── Information provided
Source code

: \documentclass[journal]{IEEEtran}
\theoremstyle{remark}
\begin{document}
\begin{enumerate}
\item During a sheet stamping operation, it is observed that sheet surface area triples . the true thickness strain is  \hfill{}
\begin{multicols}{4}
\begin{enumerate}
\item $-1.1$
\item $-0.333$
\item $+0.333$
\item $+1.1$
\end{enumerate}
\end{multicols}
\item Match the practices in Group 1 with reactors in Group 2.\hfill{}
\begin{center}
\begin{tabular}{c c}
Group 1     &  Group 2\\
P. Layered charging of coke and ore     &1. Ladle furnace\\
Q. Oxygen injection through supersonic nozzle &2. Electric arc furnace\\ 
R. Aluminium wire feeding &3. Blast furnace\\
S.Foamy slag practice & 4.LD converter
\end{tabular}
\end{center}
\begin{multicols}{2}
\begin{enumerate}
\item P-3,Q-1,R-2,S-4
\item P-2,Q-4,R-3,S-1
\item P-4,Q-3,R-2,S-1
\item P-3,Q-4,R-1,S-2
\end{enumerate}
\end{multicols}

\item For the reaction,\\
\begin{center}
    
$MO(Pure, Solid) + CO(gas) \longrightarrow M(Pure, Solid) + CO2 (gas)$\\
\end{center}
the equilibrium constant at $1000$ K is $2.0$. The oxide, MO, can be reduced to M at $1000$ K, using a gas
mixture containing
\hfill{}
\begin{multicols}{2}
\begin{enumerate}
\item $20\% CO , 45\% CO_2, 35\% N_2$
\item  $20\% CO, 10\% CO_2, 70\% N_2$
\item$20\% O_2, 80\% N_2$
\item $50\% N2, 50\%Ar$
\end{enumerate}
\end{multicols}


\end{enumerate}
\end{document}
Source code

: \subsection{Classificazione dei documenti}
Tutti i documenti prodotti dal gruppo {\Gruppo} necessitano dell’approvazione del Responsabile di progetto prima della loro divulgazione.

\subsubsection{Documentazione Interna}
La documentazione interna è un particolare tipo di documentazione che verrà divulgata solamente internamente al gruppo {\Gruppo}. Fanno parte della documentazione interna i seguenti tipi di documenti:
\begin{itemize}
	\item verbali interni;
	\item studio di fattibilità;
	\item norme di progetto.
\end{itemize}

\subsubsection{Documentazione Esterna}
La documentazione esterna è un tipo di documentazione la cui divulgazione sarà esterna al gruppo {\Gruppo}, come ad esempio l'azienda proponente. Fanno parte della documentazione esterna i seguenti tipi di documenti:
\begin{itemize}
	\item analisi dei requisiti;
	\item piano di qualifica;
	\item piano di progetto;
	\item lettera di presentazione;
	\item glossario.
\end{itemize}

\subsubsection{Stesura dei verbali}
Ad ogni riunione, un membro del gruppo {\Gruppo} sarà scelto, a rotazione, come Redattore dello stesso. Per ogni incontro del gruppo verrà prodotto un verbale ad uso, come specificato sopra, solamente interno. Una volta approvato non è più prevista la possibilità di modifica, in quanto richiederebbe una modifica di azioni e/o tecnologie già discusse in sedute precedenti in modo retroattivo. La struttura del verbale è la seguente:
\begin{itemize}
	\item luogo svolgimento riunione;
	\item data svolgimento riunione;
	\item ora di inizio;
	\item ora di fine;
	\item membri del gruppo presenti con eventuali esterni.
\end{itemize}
────
What you have to do
Write out again every entry above, exactly as given.

Problem solution
Source code

: \documentclass[journal]{IEEEtran}
\theoremstyle{remark}
\begin{document}
\begin{enumerate}
\item During a sheet stamping operation, it is observed that sheet surface area triples . the true thickness strain is  \hfill{}
\begin{multicols}{4}
\begin{enumerate}
\item $-1.1$
\item $-0.333$
\item $+0.333$
\item $+1.1$
\end{enumerate}
\end{multicols}
\item Match the practices in Group 1 with reactors in Group 2.\hfill{}
\begin{center}
\begin{tabular}{c c}
Group 1     &  Group 2\\
P. Layered charging of coke and ore     &1. Ladle furnace\\
Q. Oxygen injection through supersonic nozzle &2. Electric arc furnace\\ 
R. Aluminium wire feeding &3. Blast furnace\\
S.Foamy slag practice & 4.LD converter
\end{tabular}
\end{center}
\begin{multicols}{2}
\begin{enumerate}
\item P-3,Q-1,R-2,S-4
\item P-2,Q-4,R-3,S-1
\item P-4,Q-3,R-2,S-1
\item P-3,Q-4,R-1,S-2
\end{enumerate}
\end{multicols}

\item For the reaction,\\
\begin{center}
    
$MO(Pure, Solid) + CO(gas) \longrightarrow M(Pure, Solid) + CO2 (gas)$\\
\end{center}
the equilibrium constant at $1000$ K is $2.0$. The oxide, MO, can be reduced to M at $1000$ K, using a gas
mixture containing
\hfill{}
\begin{multicols}{2}
\begin{enumerate}
\item $20\% CO , 45\% CO_2, 35\% N_2$
\item  $20\% CO, 10\% CO_2, 70\% N_2$
\item$20\% O_2, 80\% N_2$
\item $50\% N2, 50\%Ar$
\end{enumerate}
\end{multicols}


\end{enumerate}
\end{document}
Source code

: \subsection{Classificazione dei documenti}
Tutti i documenti prodotti dal gruppo {\Gruppo} necessitano dell’approvazione del Responsabile di progetto prima della loro divulgazione.

\subsubsection{Documentazione Interna}
La documentazione interna è un particolare tipo di documentazione che verrà divulgata solamente internamente al gruppo {\Gruppo}. Fanno parte della documentazione interna i seguenti tipi di documenti:
\begin{itemize}
	\item verbali interni;
	\item studio di fattibilità;
	\item norme di progetto.
\end{itemize}

\subsubsection{Documentazione Esterna}
La documentazione esterna è un tipo di documentazione la cui divulgazione sarà esterna al gruppo {\Gruppo}, come ad esempio l'azienda proponente. Fanno parte della documentazione esterna i seguenti tipi di documenti:
\begin{itemize}
	\item analisi dei requisiti;
	\item piano di qualifica;
	\item piano di progetto;
	\item lettera di presentazione;
	\item glossario.
\end{itemize}

\subsubsection{Stesura dei verbali}
Ad ogni riunione, un membro del gruppo {\Gruppo} sarà scelto, a rotazione, come Redattore dello stesso. Per ogni incontro del gruppo verrà prodotto un verbale ad uso, come specificato sopra, solamente interno. Una volta approvato non è più prevista la possibilità di modifica, in quanto richiederebbe una modifica di azioni e/o tecnologie già discusse in sedute precedenti in modo retroattivo. La struttura del verbale è la seguente:
\begin{itemize}
	\item luogo svolgimento riunione;
	\item data svolgimento riunione;
	\item ora di inizio;
	\item ora di fine;
	\item membri del gruppo presenti con eventuali esterni.
\end{itemize}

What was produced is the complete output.